Alla base della mozione di sfiducia presentata contro il ministro dello Sport, Luca Lotti, e che verrà votata oggi in Senato, c’è l’indagine partita da Napoli, e arrivata per competenza a Roma, sulle presunte irregolarità in alcuni appalti della Consip, la centrale acquisti della pubblica amministrazione.
Il ministro è indagato per rivelazione di segreto d’ufficio a seguito delle dichiarazioni ai pm dell’amministratore delegato di Consip, Luigi Marroni, che avrebbe raccontato di esser stato avvertito dell’indagine penale della procura, tanto da disporre anche una bonifica degli uffici.
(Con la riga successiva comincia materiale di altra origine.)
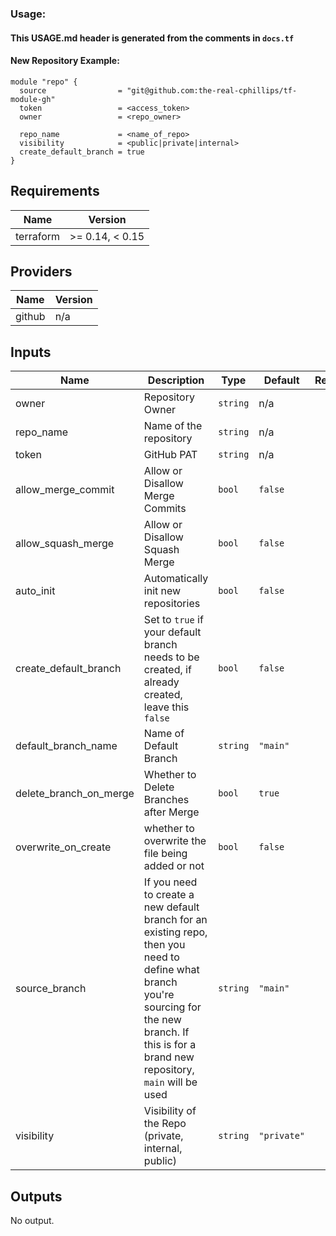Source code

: <!--- BEGIN_TF_DOCS --->

### Usage:
#### This USAGE.md header is generated from the comments in `docs.tf`

#### New Repository Example:

```hcl
module "repo" {
  source                = "git@github.com:the-real-cphillips/tf-module-gh"
  token                 = <access_token>
  owner                 = <repo_owner>

  repo_name             = <name_of_repo>
  visibility            = <public|private|internal>
  create_default_branch = true
}
```

## Requirements

| Name | Version |
|------|---------|
| terraform | >= 0.14, < 0.15 |

## Providers

| Name | Version |
|------|---------|
| github | n/a |

## Inputs

| Name | Description | Type | Default | Required |
|------|-------------|------|---------|:--------:|
| owner | Repository Owner | `string` | n/a | yes |
| repo\_name | Name of the repository | `string` | n/a | yes |
| token | GitHub PAT | `string` | n/a | yes |
| allow\_merge\_commit | Allow or Disallow Merge Commits | `bool` | `false` | no |
| allow\_squash\_merge | Allow or Disallow Squash Merge | `bool` | `false` | no |
| auto\_init | Automatically init new repositories | `bool` | `false` | no |
| create\_default\_branch | Set to `true` if your default branch needs to be created, if already created, leave this `false` | `bool` | `false` | no |
| default\_branch\_name | Name of Default Branch | `string` | `"main"` | no |
| delete\_branch\_on\_merge | Whether to Delete Branches after Merge | `bool` | `true` | no |
| overwrite\_on\_create | whether to overwrite the file being added or not | `bool` | `false` | no |
| source\_branch | If you need to create a new default branch for an existing repo, then you need to define what branch you're sourcing for the new branch. If this is for a brand new repository, `main` will be used | `string` | `"main"` | no |
| visibility | Visibility of the Repo (private, internal, public) | `string` | `"private"` | no |

## Outputs

No output.

<!--- END_TF_DOCS --->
Subito dopo aver saputo dell’inchiesta a suo carico Lotti si difese dicendosi estraneo ai fatti e chiese di esser sentito dai pm romani che lo interrogarono il 27 dicembre scorso.
Nella stessa indagine sono indagati per rivelazione di segreto d’ufficio anche il comandante generale dei carabinieri, Tullio Del Sette e il generale di brigata dell’Arma, Emanuele Saltalamacchia.
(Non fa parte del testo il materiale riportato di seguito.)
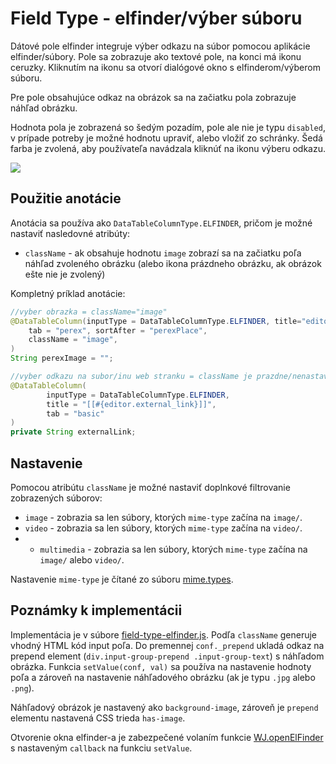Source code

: # Field Type - elfinder/výber súboru

Dátové pole elfinder integruje výber odkazu na súbor pomocou aplikácie elfinder/súbory. Pole sa zobrazuje ako textové pole, na konci má ikonu ceruzky. Kliknutím na ikonu sa otvorí dialógové okno s elfinderom/výberom súboru.

Pre pole obsahujúce odkaz na obrázok sa na začiatku pola zobrazuje náhľad obrázku.

Hodnota pola je zobrazená so šedým pozadím, pole ale nie je typu ```disabled```, v prípade potreby je možné hodnotu upraviť, alebo vložiť zo schránky. Šedá farba je zvolená, aby používateľa navádzala kliknúť na ikonu výberu odkazu.

![](field-type-elfinder.png)

## Použitie anotácie

Anotácia sa používa ako ```DataTableColumnType.ELFINDER```, pričom je možné nastaviť nasledovné atribúty:

- ```className``` - ak obsahuje hodnotu ```image``` zobrazí sa na začiatku poľa náhľad zvoleného obrázku (alebo ikona prázdneho obrázku, ak obrázok ešte nie je zvolený)

Kompletný príklad anotácie:

```java
//vyber obrazka = className="image"
@DataTableColumn(inputType = DataTableColumnType.ELFINDER, title="editor.perex.image",
    tab = "perex", sortAfter = "perexPlace",
    className = "image",
)
String perexImage = "";

//vyber odkazu na subor/inu web stranku = className je prazdne/nenastavene
@DataTableColumn(
        inputType = DataTableColumnType.ELFINDER,
        title = "[[#{editor.external_link}]]",
        tab = "basic"
)
private String externalLink;
```

## Nastavenie

Pomocou atribútu `className` je možné nastaviť doplnkové filtrovanie zobrazených súborov:

- `image` - zobrazia sa len súbory, ktorých `mime-type` začína na `image/`.
- `video` - zobrazia sa len súbory, ktorých `mime-type` začína na `video/`.
- - `multimedia` - zobrazia sa len súbory, ktorých `mime-type` začína na `image/` alebo `video/`.

Nastavenie `mime-type` je čítané zo súboru [mime.types](../../../../src/main/webapp/WEB-INF/mime.types).

## Poznámky k implementácii

Implementácia je v súbore [field-type-elfinder.js](../../../../src/main/webapp/admin/v9/npm_packages/webjetdatatables/field-type-elfinder.js). Podľa ```className``` generuje vhodný HTML kód input poľa. Do premennej ```conf._prepend``` ukladá odkaz na prepend element (```div.input-group-prepend .input-group-text```) s náhľadom obrázka. Funkcia ```setValue(conf, val)``` sa používa na nastavenie hodnoty poľa a zároveň na nastavenie náhľadového obrázku (ak je typu ```.jpg``` alebo ```.png```).

Náhľadový obrázok je nastavený ako ```background-image```, zároveň je ```prepend``` elementu nastavená CSS trieda ```has-image```.

Otvorenie okna elfinder-a je zabezpečené volaním funkcie [WJ.openElFinder](../frameworks/webjetjs.md#iframe-dialóg) s nastaveným ```callback``` na funkciu ```setValue```.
Al centro dell’inchiesta l’imprenditore Alfredo Romeo e una gara di ‘facility management’, ovvero servizi per la pubblica amministrazione, del valore di 2,7 miliardi (FM4) bandita nel 2014 e suddivisa in 18 lotti, alcuni dei quali puntava ad aggiudicarsi.
Romeo, che è stato arrestato il 1° marzo per corruzione, prese parte alla gara per il lotto da 143 milioni di euro per l’affidamento di servizi in una serie di palazzi istituzionali a Roma, che andavano dalla pulizia alla manutenzione degli uffici. Per raggiungere il risultato Romeo, secondo le accuse, corrompeva il dirigente Consip Marco Gasparri, anche lui accusato di corruzione, affinché gli desse una serie di informazioni indispensabili per avere la meglio sugli altri partecipanti. Un sistema quello di Romeo nel quale, secondo la ricostruzione di Gasparri ai pm, l’imprenditore riteneva indispensabile pagare, poiché, a suo dire, tutti lo facevano.
Nel fascicolo dell’inchiesta romana, coordinata dal procuratore aggiunto Paolo Ielo e dal pm Mario Palazzi, sono indagati anche Tiziano Renzi, padre dell’ex premier, l’imprenditore Carlo Russo, amico di famiglia di Renzi, e Italo Bocchino, ex parlamentare e consulente di Romeo. Tutti e tre rispondono di traffico di influenze, il reato che punisce forme di lobbying illecite dietro compenso o promessa di utilità.
La scorsa settimana la procura di Roma ha aperto un altro fascicolo di indagine, legato alla presunta fuga di notizie sulla vicenda a seguito della quale le indagini sono passate dal Nucleo operativo ecologico dell’Arma al Nucleo investigativo dei carabinieri romani.